Here’s how I run multiple backends 24x7 for free from my own machine
As a backend or full stack developer, you might have gone through the phase where:
- AWS needs a credit card
- Railway is only free for 30 days
- Render puts your APIs to sleep
As a student, I was stuck. I couldn’t afford subscriptions, and there was no reliable free platform to host my backend projects.
Free hosting platforms are convenient, but they come with limitations:
- Backend goes to sleep
- Limited trial usage
- Credit card requirements
Then I looked at my 12-year-old PC, sitting in dust—and realized:
Your backend doesn’t need Render, Railway, or even AWS. All you need is an old PC or laptop.

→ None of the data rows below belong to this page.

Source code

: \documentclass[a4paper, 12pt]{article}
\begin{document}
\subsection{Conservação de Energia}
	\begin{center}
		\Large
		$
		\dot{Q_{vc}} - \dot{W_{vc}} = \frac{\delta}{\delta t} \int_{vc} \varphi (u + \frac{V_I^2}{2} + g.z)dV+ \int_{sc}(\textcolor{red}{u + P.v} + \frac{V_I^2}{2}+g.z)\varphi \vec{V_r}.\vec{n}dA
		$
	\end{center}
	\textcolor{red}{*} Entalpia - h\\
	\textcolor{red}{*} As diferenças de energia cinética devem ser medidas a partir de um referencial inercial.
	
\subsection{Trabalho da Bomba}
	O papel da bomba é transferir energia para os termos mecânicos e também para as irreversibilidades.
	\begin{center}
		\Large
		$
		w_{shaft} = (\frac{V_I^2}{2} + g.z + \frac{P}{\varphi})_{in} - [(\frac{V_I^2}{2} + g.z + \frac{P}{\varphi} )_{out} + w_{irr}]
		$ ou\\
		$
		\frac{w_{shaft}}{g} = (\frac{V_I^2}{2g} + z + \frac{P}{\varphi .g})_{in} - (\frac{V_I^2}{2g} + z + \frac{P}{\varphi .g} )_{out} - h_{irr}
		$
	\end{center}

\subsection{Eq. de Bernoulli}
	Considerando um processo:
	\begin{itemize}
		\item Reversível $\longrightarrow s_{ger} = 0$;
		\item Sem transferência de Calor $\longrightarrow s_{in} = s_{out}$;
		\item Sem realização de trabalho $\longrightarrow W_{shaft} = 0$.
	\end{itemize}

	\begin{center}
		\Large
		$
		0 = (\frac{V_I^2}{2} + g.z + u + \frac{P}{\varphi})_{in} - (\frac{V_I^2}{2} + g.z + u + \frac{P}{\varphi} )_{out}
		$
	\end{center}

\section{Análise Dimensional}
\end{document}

Now I run multiple backends 24/7 on a headless server—completely free, and yes, secure.
What you'll learn
- How to host your backend on your own PC/Laptop
- How to expose it publicly using Cloudflare Tunnel
- How to keep it running 24/7
- How to handle real issues like power cuts and network delays
Works for Windows, Linux, and macOS.
How this works
Before implementation, here’s the architecture:
My frontend is hosted on Vercel.
Instead of deploying my Node.js backend to the cloud, I run it locally on my PC and expose it using Cloudflare Tunnel.
Flow:
Frontend (Vercel)
↓
Cloudflare DNS
↓
Cloudflare Tunnel
↓
My PC/Laptop (localhost)
↓
Node.js backend (PM2)
Cloudflare acts as a secure bridge—no port forwarding, no public IP required.
Setting this up
Step 1: Run your backend locally
Make sure your backend works locally:
http://localhost:3000
If it doesn’t work locally, it won’t work publicly.
Step 2: Keep it alive using PM2
Instead of node, use PM2:
pm2 start app.js --name my-backend
pm2 save
PM2 ensures:
- auto-restart on crash
- auto-start on reboot
Step 3: Expose it using Cloudflare Tunnel
Install and login:
cloudflared tunnel login
cloudflared tunnel create home-server
This lets you expose your local server securely to the internet.
Step 4: Configure the tunnel
Create a config file mapping your domain to:
http://localhost:3000
Step 5: Connect your domain
- Add your domain in Cloudflare
- Configure DNS
- Connect it with your frontend (Vercel / Netlify)
Step 6: Connect frontend
Replace:
localhost:3000
with:
https://api.yoursite.com
Step 7: Make it reliable (24x7)
Problem I faced:
After power cuts:
- PC restarted
- WiFi took time
- tunnel didn’t reconnect
Solution:
- Created a retry script
- Keeps reconnecting until internet is available
Now the system is stable—even with unreliable power/network.
Problems I ran into
1. Backend worked locally but not online
Cause:
- tunnel misconfiguration
- backend not properly exposed
2. Auto-login issues (Windows)
Fix:
- enabled auto-login
- system boots directly to desktop
Now everything starts automatically.
Final setup
I currently run 5 backend servers on an old PC.
- No cloud cost
- No subscriptions
- No limits
Conclusion
This started as an experiment—but became extremely useful.
It won’t replace cloud hosting for large-scale apps, but for:
- personal projects
- student work
- prototypes
…it’s more than enough.
Sometimes, the simplest solutions are the most effective.